Dougherty T J
Dept of Radiation Medicine, Roswell Park Memorial Institute.
Oncology (Williston Park). 1989 Jul;3(7):67-73; discussion 74, 77-8.
Photodynamic therapy (PDT) uses drugs which, while pharmacologically inactive, can be activated in vivo by visible or near infrared light to produce a local toxic reaction (photosensitizers). Photofrin II (PII) is a mixture of oligomeric porphyrins which accumulate and are retained over several days in all malignant tissue at levels generally higher than surrounding epithelial tissues. Following activation by red light, generally obtained from a laser and delivered by simple quartz fiber optics, PII produces a photochemical generation of cytotoxic singlet oxygen that destroys the tissue in which it resides.
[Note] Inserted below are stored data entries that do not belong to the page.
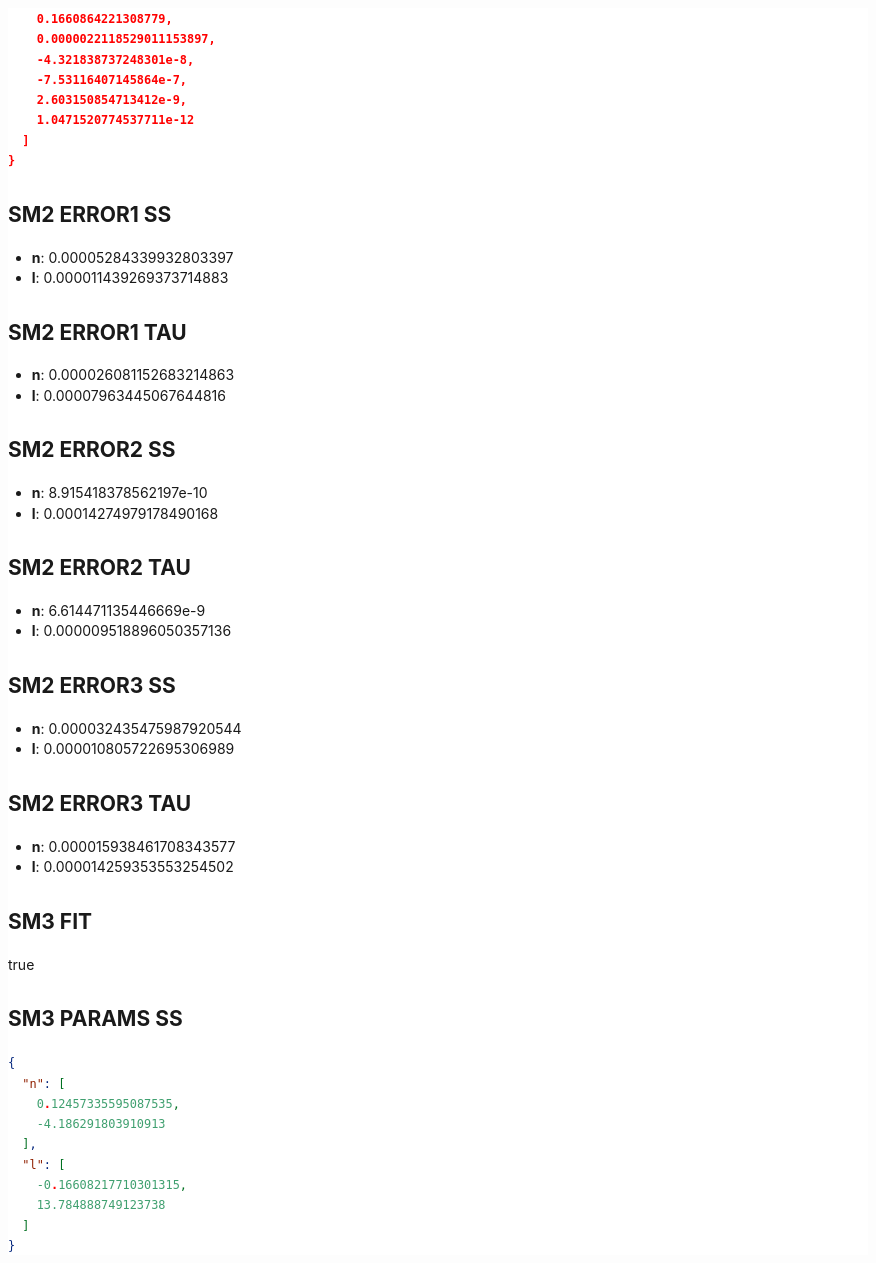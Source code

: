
 ```json
    0.1660864221308779,
    0.0000022118529011153897,
    -4.321838737248301e-8,
    -7.53116407145864e-7,
    2.603150854713412e-9,
    1.0471520774537711e-12
  ]
}
```

## SM2 ERROR1 SS

- **n**: 0.00005284339932803397
- **l**: 0.000011439269373714883

## SM2 ERROR1 TAU

- **n**: 0.000026081152683214863
- **l**: 0.00007963445067644816

## SM2 ERROR2 SS

- **n**: 8.915418378562197e-10
- **l**: 0.00014274979178490168

## SM2 ERROR2 TAU

- **n**: 6.614471135446669e-9
- **l**: 0.000009518896050357136

## SM2 ERROR3 SS

- **n**: 0.000032435475987920544
- **l**: 0.000010805722695306989

## SM2 ERROR3 TAU

- **n**: 0.000015938461708343577
- **l**: 0.000014259353553254502

## SM3 FIT

true

## SM3 PARAMS SS

```json
{
  "n": [
    0.12457335595087535,
    -4.186291803910913
  ],
  "l": [
    -0.16608217710301315,
    13.784888749123738
  ]
}
```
Several thousand cancer patients with both early and advanced tumors have been treated to date with encouraging results. Phase III comparative, controlled clinical trials are underway for photodynamic treatment of tumors of the bladder, esophagus, and bronchus.
光动力疗法(PDT)使用的药物在药理上无活性,但可在体内被可见光或近红外光激活,从而产生局部毒性反应(光敏剂)。卟吩姆钠(PII)是一种寡聚卟啉混合物,它在所有恶性组织中蓄积并能保留数天,其水平通常高于周围上皮组织。在通常由激光产生并通过简单石英光纤传输的红光激活后,PII会光化学产生细胞毒性单线态氧,从而破坏其所在的组织。迄今为止,已有数千名患有早期和晚期肿瘤的癌症患者接受了治疗,结果令人鼓舞。针对膀胱、食管和支气管肿瘤的光动力治疗,三期比较性对照临床试验正在进行。